··· RECORDS SUPPLIED ···

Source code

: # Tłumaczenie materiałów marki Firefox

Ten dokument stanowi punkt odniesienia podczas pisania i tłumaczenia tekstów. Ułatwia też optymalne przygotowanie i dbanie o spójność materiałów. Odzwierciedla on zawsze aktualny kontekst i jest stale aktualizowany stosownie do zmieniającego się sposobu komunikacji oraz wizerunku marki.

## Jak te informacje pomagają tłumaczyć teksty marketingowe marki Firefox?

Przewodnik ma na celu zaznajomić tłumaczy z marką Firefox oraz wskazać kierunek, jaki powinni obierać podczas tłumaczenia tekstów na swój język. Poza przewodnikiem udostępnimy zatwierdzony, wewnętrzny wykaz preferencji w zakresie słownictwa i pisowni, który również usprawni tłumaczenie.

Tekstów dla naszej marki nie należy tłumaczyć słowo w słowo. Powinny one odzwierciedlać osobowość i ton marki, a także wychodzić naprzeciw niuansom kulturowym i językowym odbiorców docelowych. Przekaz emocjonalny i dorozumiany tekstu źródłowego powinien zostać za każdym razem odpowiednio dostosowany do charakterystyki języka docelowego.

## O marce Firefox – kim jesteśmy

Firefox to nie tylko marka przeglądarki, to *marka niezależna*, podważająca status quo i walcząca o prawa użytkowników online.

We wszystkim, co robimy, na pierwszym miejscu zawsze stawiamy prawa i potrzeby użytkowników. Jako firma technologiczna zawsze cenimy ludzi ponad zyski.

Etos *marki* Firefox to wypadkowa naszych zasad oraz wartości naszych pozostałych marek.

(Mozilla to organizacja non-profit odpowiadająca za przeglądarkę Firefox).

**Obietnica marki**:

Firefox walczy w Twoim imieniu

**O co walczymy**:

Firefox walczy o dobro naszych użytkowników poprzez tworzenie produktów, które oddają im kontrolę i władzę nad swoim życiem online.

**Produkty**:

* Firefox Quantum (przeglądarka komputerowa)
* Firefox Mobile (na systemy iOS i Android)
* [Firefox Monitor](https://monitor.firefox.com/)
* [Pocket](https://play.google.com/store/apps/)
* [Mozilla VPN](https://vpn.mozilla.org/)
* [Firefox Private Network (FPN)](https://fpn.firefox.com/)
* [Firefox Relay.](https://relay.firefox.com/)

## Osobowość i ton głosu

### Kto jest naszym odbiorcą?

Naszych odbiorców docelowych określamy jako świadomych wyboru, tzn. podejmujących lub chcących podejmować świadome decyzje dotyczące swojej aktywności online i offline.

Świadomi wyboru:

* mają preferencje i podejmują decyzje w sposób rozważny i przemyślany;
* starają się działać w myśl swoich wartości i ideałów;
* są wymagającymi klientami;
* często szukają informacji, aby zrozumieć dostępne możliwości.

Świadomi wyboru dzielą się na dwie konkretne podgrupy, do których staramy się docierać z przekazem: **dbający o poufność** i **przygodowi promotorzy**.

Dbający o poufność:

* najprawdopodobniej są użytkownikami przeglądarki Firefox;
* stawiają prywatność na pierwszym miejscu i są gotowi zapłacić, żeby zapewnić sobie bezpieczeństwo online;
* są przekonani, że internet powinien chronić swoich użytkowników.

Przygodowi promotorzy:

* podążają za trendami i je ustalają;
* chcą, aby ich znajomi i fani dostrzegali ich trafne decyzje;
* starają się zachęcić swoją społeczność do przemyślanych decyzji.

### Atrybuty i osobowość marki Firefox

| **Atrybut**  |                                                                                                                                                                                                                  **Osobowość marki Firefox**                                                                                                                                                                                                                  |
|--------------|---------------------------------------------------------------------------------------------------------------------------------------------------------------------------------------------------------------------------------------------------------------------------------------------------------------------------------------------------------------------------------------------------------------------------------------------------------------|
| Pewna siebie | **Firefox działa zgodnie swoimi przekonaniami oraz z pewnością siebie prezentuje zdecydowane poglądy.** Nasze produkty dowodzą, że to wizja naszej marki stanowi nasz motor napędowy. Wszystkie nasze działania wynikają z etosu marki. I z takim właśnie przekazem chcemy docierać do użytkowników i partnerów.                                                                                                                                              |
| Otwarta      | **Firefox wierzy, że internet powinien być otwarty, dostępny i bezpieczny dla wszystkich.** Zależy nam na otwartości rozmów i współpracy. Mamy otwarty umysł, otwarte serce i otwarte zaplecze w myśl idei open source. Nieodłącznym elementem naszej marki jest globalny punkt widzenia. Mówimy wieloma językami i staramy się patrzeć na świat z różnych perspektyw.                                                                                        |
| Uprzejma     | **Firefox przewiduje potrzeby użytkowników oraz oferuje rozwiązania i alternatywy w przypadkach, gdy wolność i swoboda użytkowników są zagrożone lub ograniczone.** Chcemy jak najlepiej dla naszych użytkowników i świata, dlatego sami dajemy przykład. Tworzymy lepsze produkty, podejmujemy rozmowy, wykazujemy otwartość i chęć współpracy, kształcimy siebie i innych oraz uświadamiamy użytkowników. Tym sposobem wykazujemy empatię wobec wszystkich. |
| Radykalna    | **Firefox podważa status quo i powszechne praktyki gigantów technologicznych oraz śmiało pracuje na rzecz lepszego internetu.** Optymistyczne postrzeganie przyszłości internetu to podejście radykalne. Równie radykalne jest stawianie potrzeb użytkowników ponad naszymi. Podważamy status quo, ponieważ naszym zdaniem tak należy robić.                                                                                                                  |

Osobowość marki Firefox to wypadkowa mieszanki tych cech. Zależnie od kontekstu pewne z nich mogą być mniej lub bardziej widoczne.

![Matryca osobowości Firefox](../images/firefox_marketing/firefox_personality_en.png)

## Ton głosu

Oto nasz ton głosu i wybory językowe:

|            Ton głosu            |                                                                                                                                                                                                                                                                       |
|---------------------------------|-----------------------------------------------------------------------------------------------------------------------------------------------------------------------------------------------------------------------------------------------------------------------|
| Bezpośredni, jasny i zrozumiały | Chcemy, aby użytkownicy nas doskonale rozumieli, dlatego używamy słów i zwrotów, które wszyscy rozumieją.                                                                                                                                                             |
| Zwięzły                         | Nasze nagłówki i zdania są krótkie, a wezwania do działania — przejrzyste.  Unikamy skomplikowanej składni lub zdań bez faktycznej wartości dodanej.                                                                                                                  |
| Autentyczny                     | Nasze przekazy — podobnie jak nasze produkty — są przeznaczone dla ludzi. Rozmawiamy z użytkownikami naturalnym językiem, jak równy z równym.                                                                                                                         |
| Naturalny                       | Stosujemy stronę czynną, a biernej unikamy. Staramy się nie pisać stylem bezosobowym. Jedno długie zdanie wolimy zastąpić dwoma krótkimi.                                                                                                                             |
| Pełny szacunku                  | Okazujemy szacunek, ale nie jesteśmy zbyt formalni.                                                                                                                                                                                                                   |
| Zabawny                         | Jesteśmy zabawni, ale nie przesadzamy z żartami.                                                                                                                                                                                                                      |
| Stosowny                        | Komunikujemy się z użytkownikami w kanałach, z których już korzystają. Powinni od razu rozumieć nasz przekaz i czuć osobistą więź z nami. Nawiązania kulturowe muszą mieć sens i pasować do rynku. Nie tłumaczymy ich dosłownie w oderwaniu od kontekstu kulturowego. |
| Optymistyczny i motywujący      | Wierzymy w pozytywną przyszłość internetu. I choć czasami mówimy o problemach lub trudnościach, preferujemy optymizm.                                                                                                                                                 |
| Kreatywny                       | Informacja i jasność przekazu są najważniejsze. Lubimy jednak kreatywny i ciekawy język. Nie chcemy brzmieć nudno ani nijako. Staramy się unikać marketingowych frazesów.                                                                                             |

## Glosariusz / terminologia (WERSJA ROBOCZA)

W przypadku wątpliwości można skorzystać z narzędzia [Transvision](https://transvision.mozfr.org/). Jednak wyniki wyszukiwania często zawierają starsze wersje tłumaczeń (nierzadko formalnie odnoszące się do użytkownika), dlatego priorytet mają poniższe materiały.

···

- [EXERCISE]: Look above and repeat, character for character, the lines from the first one to the line with "## O marce Firefox – kim jesteśmy", counting both.

- [SOLVED EXERCISE]:
Source code

: # Tłumaczenie materiałów marki Firefox

Ten dokument stanowi punkt odniesienia podczas pisania i tłumaczenia tekstów. Ułatwia też optymalne przygotowanie i dbanie o spójność materiałów. Odzwierciedla on zawsze aktualny kontekst i jest stale aktualizowany stosownie do zmieniającego się sposobu komunikacji oraz wizerunku marki.

## Jak te informacje pomagają tłumaczyć teksty marketingowe marki Firefox?

Przewodnik ma na celu zaznajomić tłumaczy z marką Firefox oraz wskazać kierunek, jaki powinni obierać podczas tłumaczenia tekstów na swój język. Poza przewodnikiem udostępnimy zatwierdzony, wewnętrzny wykaz preferencji w zakresie słownictwa i pisowni, który również usprawni tłumaczenie.

Tekstów dla naszej marki nie należy tłumaczyć słowo w słowo. Powinny one odzwierciedlać osobowość i ton marki, a także wychodzić naprzeciw niuansom kulturowym i językowym odbiorców docelowych. Przekaz emocjonalny i dorozumiany tekstu źródłowego powinien zostać za każdym razem odpowiednio dostosowany do charakterystyki języka docelowego.

## O marce Firefox – kim jesteśmy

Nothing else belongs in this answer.